Um chinês homossexual processou um hospital após ter sido submetido a um tratamento de 19 dias por uma "desordem na orientação sexual", em que foi atado à cama, sujeito a medicação e ameaçado com violência.

© Tyrone Siu / Reuters

Segundo a agência oficial Xinhua, o homem, identificado com o pseudónimo Yu Hu, foi forçado pela família a receber tratamento na cidade de Zhumadian, província central de Henan, no passado mês de outubro, após se ter divorciado da sua esposa.

O homem, de 32 anos, saiu do hospital depois de o seu companheiro ter contactado vários grupos LGBT (Lésbicas, Gays, Bissexuais e Transexuais) e de estes terem advertido a polícia.

Yu considera que a sua liberdade pessoal foi desrespeitada por ter sido obrigado a permanecer atado e ao receber ameaças de violência caso não cooperasse, pelo que apresentou queixa a um tribunal local no mês passado, que entretanto aceitou o caso.

"Fizeram-no simplesmente porque sou homossexual. Não se fala de quantas pessoas mais terão sido sujeitas a isto.
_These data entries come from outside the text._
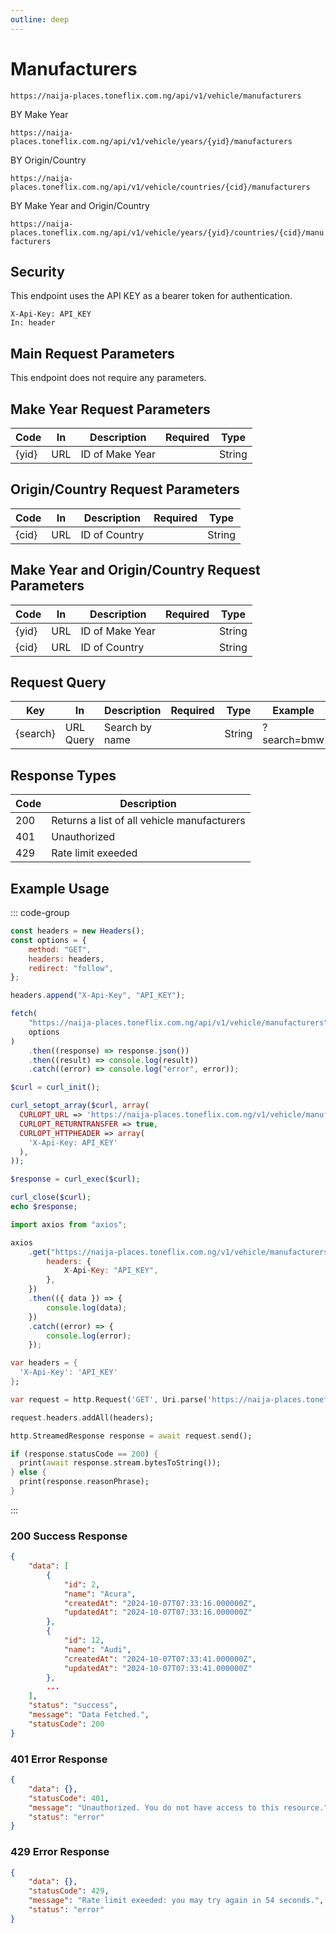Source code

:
 ```yaml
---
outline: deep
---
```


# Manufacturers

<Badge type="warning" text="GET" /> `https://naija-places.toneflix.com.ng/api/v1/vehicle/manufacturers`

BY Make Year

<Badge type="warning" text="GET" /> `https://naija-places.toneflix.com.ng/api/v1/vehicle/years/{yid}/manufacturers`

BY Origin/Country

<Badge type="warning" text="GET" /> `https://naija-places.toneflix.com.ng/api/v1/vehicle/countries/{cid}/manufacturers`

BY Make Year and Origin/Country

<Badge type="warning" text="GET" /> `https://naija-places.toneflix.com.ng/api/v1/vehicle/years/{yid}/countries/{cid}/manufacturers`

## Security

This endpoint uses the API KEY as a bearer token for authentication.

```
X-Api-Key: API_KEY
In: header
```

## Main Request Parameters

This endpoint does not require any parameters.

## Make Year Request Parameters

| Code    | In  | Description     | Required                           | Type   |
| ------- | --- | --------------- | ---------------------------------- | ------ |
| \{yid\} | URL | ID of Make Year | <Badge type="danger" text="YES" /> | String |

## Origin/Country Request Parameters

| Code    | In  | Description   | Required                           | Type   |
| ------- | --- | ------------- | ---------------------------------- | ------ |
| \{cid\} | URL | ID of Country | <Badge type="danger" text="YES" /> | String |

## Make Year and Origin/Country Request Parameters

| Code    | In  | Description     | Required                           | Type   |
| ------- | --- | --------------- | ---------------------------------- | ------ |
| \{yid\} | URL | ID of Make Year | <Badge type="danger" text="YES" /> | String |
| \{cid\} | URL | ID of Country   | <Badge type="danger" text="YES" /> | String |

## Request Query

| Key        | In        | Description    | Required                        | Type   | Example     |
| ---------- | --------- | -------------- | ------------------------------- | ------ | ----------- |
| \{search\} | URL Query | Search by name | <Badge type="info" text="NO" /> | String | ?search=bmw |

## Response Types

| Code | Description                                 |
| ---- | ------------------------------------------- |
| 200  | Returns a list of all vehicle manufacturers |
| 401  | Unauthorized                                |
| 429  | Rate limit exeeded                          |

## Example Usage

::: code-group

```js [javascript]
const headers = new Headers();
const options = {
    method: "GET",
    headers: headers,
    redirect: "follow",
};

headers.append("X-Api-Key", "API_KEY");

fetch(
    "https://naija-places.toneflix.com.ng/api/v1/vehicle/manufacturers",
    options
)
    .then((response) => response.json())
    .then((result) => console.log(result))
    .catch((error) => console.log("error", error));
```

```php [php]
$curl = curl_init();

curl_setopt_array($curl, array(
  CURLOPT_URL => 'https://naija-places.toneflix.com.ng/v1/vehicle/manufacturers',
  CURLOPT_RETURNTRANSFER => true,
  CURLOPT_HTTPHEADER => array(
    'X-Api-Key: API_KEY'
  ),
));

$response = curl_exec($curl);

curl_close($curl);
echo $response;
```

```js [axios]
import axios from "axios";

axios
    .get("https://naija-places.toneflix.com.ng/v1/vehicle/manufacturers", {
        headers: {
            X-Api-Key: "API_KEY",
        },
    })
    .then(({ data }) => {
        console.log(data);
    })
    .catch((error) => {
        console.log(error);
    });
```

```dart [dart]
var headers = {
  'X-Api-Key': 'API_KEY'
};

var request = http.Request('GET', Uri.parse('https://naija-places.toneflix.com.ng/v1/vehicle/manufacturers'));

request.headers.addAll(headers);

http.StreamedResponse response = await request.send();

if (response.statusCode == 200) {
  print(await response.stream.bytesToString());
} else {
  print(response.reasonPhrase);
}
```

:::

### 200 Success Response

```json
{
    "data": [
        {
            "id": 2,
            "name": "Acura",
            "createdAt": "2024-10-07T07:33:16.000000Z",
            "updatedAt": "2024-10-07T07:33:16.000000Z"
        },
        {
            "id": 12,
            "name": "Audi",
            "createdAt": "2024-10-07T07:33:41.000000Z",
            "updatedAt": "2024-10-07T07:33:41.000000Z"
        },
        ...
    ],
    "status": "success",
    "message": "Data Fetched.",
    "statusCode": 200
}
```

### 401 Error Response

```json
{
    "data": {},
    "statusCode": 401,
    "message": "Unauthorized. You do not have access to this resource.",
    "status": "error"
}
```

### 429 Error Response

```json
{
    "data": {},
    "statusCode": 429,
    "message": "Rate limit exeeded: you may try again in 54 seconds.",
    "status": "error"
}
```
Têm de assumir responsabilidade", apontou Yu.

"A liberdade pessoal dos cidadãos chineses está protegida por lei e não pode ser infringida pelos hospitais ou por familiares. É contra a lei internar alguém contra vontade do próprio", afirmou o advogado, Huang Rui.

Este não é o primeiro caso de denúncia de tratamentos para "corrigir" a orientação sexual em unidades de saúde chinesas.

Em 2014, um tribunal de Pequim obrigou um grupo de psicólogos da cidade de Chongqing, centro do país, a desculpar-se por tentar alterar a orientação sexual de um 'gay'.

Na China, a homossexualidade deixou de ser considerada uma doença mental em 2001, ainda que casos de discriminação sejam recorrentes, segundo grupos que defendem os direitos dos LGBT.